*What the task requires:* When you reach the line containing "(o *BankAccountType) SetCurrency(v" in the entries below, begin reproducing lines exactly, and stop once the line containing "<p>b. ἢ ὅτι" is done.

============

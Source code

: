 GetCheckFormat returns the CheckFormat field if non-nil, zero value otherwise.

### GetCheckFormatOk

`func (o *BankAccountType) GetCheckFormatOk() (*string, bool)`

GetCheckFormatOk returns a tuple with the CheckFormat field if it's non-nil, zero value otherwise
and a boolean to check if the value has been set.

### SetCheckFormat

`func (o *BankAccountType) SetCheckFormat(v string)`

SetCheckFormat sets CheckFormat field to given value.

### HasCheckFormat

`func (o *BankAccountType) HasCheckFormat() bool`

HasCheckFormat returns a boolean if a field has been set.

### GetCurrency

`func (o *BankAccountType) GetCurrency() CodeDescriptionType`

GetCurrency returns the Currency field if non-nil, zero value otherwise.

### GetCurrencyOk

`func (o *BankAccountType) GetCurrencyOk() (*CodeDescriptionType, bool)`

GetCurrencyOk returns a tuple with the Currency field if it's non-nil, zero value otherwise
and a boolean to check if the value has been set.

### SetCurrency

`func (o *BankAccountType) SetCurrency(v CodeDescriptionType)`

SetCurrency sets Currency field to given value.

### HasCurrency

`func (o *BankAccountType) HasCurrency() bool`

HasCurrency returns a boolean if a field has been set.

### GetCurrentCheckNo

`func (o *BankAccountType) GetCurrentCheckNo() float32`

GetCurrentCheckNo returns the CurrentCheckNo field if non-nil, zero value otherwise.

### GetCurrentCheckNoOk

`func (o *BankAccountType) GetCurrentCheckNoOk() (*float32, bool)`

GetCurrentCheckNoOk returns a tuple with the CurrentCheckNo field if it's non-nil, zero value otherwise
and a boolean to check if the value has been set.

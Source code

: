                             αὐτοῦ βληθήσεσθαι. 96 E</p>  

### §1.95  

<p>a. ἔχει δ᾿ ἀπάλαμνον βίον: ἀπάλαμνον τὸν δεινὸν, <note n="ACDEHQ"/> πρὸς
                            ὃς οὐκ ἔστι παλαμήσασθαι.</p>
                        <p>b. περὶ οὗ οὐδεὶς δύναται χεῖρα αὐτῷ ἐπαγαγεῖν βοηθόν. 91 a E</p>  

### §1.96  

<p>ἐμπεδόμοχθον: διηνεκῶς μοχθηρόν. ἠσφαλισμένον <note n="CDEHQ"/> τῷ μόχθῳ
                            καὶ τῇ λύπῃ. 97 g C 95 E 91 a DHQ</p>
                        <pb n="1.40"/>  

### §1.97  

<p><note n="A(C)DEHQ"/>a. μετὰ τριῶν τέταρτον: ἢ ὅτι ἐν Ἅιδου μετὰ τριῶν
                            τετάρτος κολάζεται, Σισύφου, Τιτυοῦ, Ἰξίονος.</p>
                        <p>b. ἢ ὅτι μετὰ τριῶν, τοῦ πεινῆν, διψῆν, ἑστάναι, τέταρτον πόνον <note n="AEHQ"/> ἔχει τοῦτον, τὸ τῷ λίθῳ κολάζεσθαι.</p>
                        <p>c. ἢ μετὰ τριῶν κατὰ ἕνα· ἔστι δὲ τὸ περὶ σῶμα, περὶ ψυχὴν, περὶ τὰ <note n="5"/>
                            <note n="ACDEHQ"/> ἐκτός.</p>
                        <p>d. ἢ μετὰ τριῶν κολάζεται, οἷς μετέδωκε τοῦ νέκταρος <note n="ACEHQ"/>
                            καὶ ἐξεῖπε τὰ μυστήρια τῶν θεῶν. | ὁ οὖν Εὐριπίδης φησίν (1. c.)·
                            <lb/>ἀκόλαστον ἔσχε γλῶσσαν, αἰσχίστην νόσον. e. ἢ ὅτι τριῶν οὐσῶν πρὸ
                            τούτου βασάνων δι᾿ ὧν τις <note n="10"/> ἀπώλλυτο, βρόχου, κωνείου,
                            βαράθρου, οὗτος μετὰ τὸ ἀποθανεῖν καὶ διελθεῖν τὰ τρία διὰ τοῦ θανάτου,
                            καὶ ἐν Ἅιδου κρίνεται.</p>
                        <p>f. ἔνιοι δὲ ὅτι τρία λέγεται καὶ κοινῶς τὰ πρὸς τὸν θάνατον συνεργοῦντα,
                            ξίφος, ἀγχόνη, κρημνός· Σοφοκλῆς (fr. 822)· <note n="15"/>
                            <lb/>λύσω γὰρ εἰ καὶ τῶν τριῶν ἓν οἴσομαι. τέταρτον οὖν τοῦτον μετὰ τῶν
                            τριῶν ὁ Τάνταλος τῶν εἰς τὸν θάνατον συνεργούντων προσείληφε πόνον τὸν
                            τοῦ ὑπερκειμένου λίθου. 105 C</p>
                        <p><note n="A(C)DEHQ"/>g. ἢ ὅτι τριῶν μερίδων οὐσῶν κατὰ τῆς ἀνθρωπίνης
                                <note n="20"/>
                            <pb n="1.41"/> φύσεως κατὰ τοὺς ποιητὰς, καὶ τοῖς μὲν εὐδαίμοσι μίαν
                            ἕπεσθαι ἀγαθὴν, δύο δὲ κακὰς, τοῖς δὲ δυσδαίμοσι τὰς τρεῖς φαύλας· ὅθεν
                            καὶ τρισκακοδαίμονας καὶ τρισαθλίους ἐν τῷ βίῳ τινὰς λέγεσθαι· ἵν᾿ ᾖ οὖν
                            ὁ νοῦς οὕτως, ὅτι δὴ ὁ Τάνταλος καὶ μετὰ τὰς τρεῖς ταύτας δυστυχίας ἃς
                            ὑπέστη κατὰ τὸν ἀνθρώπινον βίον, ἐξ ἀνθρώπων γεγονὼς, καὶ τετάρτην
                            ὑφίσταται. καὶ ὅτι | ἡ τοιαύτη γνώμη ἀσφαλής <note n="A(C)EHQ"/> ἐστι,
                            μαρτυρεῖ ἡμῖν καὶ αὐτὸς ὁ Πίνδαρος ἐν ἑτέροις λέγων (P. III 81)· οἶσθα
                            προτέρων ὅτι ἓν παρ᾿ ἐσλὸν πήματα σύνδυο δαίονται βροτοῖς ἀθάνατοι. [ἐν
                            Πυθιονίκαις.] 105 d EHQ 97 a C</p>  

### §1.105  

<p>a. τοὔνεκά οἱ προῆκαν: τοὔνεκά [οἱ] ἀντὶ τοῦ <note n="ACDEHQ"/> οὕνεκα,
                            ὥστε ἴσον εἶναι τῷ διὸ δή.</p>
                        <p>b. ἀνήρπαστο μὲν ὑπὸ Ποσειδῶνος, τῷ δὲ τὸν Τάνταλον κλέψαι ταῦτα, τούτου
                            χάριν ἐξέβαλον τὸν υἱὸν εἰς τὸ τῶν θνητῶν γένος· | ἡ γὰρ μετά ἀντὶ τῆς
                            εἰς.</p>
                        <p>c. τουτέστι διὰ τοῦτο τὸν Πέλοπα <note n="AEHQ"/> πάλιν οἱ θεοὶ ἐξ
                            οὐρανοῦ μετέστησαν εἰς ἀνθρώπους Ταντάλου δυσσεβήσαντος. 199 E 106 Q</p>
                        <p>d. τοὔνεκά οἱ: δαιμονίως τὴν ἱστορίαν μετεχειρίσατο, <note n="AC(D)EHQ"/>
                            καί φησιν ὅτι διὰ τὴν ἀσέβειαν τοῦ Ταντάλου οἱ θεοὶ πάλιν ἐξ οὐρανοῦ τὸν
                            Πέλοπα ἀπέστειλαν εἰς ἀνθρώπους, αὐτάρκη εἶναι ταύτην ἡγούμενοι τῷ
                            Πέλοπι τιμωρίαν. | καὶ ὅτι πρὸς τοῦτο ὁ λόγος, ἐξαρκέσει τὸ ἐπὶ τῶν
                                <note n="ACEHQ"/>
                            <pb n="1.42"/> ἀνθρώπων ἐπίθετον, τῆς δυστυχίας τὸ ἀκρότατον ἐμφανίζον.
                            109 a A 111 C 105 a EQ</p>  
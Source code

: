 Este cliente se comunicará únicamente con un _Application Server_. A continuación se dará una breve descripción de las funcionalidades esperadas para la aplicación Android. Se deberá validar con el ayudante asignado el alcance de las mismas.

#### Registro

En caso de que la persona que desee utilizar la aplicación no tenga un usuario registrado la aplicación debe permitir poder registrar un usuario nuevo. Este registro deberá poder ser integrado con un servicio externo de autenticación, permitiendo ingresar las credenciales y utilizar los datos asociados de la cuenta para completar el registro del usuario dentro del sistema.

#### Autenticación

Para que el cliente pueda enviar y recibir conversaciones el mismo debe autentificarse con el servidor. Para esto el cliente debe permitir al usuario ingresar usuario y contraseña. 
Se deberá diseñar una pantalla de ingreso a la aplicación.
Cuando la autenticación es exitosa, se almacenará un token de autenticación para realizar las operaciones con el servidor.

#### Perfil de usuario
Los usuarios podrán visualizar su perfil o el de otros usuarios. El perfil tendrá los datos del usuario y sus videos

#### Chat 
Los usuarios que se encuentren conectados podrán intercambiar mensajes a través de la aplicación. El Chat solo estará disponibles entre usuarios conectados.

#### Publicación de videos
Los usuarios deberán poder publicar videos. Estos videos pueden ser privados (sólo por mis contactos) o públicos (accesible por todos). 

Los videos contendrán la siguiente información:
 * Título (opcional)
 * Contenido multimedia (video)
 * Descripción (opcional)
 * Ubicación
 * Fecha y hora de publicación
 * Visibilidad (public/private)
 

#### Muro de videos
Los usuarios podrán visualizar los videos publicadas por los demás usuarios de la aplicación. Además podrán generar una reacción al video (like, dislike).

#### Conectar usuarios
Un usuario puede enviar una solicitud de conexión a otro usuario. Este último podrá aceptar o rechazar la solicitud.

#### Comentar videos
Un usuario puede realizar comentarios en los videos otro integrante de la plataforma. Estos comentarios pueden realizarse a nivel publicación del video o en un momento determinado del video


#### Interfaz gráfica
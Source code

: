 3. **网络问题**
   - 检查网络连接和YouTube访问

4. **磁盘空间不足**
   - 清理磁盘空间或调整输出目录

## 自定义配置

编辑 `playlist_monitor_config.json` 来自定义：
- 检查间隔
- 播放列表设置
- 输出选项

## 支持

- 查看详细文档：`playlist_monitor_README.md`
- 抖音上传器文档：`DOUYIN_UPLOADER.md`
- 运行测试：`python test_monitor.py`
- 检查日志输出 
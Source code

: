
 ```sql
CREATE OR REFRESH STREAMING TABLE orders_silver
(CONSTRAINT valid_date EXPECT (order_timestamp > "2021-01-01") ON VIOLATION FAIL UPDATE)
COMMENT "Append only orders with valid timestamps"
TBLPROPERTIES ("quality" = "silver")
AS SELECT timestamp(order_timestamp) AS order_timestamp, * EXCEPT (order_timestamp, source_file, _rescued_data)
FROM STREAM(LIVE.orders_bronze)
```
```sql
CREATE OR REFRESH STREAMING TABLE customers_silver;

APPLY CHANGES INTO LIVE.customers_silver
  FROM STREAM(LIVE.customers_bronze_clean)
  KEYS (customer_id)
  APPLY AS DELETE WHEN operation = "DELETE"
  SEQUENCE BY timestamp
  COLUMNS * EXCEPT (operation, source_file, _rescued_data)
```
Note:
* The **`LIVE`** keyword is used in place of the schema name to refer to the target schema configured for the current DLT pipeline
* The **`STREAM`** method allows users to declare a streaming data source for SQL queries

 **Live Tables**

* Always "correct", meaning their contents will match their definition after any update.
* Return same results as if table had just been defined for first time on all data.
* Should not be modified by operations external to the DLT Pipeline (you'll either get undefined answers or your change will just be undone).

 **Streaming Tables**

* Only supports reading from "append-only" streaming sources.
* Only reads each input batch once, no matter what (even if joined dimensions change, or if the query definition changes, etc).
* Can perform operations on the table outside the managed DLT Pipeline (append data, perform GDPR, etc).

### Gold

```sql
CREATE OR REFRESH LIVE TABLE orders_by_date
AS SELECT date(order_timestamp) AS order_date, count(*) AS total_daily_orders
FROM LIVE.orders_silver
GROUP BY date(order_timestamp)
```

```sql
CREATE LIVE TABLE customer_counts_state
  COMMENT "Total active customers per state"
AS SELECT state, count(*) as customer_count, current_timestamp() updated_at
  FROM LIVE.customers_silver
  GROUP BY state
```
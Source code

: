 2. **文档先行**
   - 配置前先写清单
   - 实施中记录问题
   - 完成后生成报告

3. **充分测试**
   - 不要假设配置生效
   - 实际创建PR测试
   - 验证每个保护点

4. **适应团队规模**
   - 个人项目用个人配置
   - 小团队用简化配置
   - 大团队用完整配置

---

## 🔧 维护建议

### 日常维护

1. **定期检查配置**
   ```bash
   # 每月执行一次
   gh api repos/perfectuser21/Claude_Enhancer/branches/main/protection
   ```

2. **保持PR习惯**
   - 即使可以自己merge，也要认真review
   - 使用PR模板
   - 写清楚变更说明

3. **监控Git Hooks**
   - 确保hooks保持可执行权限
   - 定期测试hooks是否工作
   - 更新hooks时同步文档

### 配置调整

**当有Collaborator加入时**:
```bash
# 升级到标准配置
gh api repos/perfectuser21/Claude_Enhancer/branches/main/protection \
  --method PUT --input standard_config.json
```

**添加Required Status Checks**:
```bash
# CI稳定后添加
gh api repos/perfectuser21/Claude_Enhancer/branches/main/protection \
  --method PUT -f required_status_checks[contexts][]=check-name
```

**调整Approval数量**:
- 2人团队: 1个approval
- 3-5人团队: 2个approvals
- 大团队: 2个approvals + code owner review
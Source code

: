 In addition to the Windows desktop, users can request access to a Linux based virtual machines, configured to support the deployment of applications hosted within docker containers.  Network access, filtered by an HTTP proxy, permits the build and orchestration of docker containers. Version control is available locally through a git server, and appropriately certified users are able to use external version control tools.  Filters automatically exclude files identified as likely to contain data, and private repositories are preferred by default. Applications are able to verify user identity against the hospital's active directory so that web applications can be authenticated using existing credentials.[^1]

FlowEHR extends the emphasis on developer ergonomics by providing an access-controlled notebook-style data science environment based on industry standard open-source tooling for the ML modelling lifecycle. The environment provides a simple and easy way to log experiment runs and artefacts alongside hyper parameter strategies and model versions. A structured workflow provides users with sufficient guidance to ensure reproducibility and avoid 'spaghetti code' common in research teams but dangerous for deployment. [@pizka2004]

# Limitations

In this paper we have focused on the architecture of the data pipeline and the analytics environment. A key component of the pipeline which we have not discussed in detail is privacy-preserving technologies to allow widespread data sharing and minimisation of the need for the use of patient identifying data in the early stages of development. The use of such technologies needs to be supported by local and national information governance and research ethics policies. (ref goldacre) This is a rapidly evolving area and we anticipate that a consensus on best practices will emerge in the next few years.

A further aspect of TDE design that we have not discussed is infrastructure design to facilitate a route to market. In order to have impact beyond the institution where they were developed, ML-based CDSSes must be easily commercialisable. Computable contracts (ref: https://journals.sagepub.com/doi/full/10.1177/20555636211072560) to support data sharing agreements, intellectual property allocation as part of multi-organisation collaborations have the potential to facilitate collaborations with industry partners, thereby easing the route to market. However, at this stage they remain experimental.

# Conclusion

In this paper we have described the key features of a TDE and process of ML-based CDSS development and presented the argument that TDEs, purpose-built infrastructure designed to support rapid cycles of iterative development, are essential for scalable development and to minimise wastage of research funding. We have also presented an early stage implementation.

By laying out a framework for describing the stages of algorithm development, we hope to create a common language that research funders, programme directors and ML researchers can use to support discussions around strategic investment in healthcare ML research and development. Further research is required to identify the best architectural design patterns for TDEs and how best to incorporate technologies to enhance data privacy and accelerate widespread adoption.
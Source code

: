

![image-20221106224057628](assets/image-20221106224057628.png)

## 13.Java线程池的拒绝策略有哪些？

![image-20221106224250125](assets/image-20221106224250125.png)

============

*Solution to this task:*
`func (o *BankAccountType) SetCurrency(v CodeDescriptionType)`

SetCurrency sets Currency field to given value.

### HasCurrency

`func (o *BankAccountType) HasCurrency() bool`

HasCurrency returns a boolean if a field has been set.

### GetCurrentCheckNo

`func (o *BankAccountType) GetCurrentCheckNo() float32`

GetCurrentCheckNo returns the CurrentCheckNo field if non-nil, zero value otherwise.

### GetCurrentCheckNoOk

`func (o *BankAccountType) GetCurrentCheckNoOk() (*float32, bool)`

GetCurrentCheckNoOk returns a tuple with the CurrentCheckNo field if it's non-nil, zero value otherwise
and a boolean to check if the value has been set.

Source code

:                             αὐτοῦ βληθήσεσθαι. 96 E</p>  

### §1.95  

<p>a. ἔχει δ᾿ ἀπάλαμνον βίον: ἀπάλαμνον τὸν δεινὸν, <note n="ACDEHQ"/> πρὸς
                            ὃς οὐκ ἔστι παλαμήσασθαι.</p>
                        <p>b. περὶ οὗ οὐδεὶς δύναται χεῖρα αὐτῷ ἐπαγαγεῖν βοηθόν. 91 a E</p>  

### §1.96  

<p>ἐμπεδόμοχθον: διηνεκῶς μοχθηρόν. ἠσφαλισμένον <note n="CDEHQ"/> τῷ μόχθῳ
                            καὶ τῇ λύπῃ. 97 g C 95 E 91 a DHQ</p>
                        <pb n="1.40"/>  

### §1.97  

<p><note n="A(C)DEHQ"/>a. μετὰ τριῶν τέταρτον: ἢ ὅτι ἐν Ἅιδου μετὰ τριῶν
                            τετάρτος κολάζεται, Σισύφου, Τιτυοῦ, Ἰξίονος.</p>
                        <p>b. ἢ ὅτι μετὰ τριῶν, τοῦ πεινῆν, διψῆν, ἑστάναι, τέταρτον πόνον <note n="AEHQ"/> ἔχει τοῦτον, τὸ τῷ λίθῳ κολάζεσθαι.</p>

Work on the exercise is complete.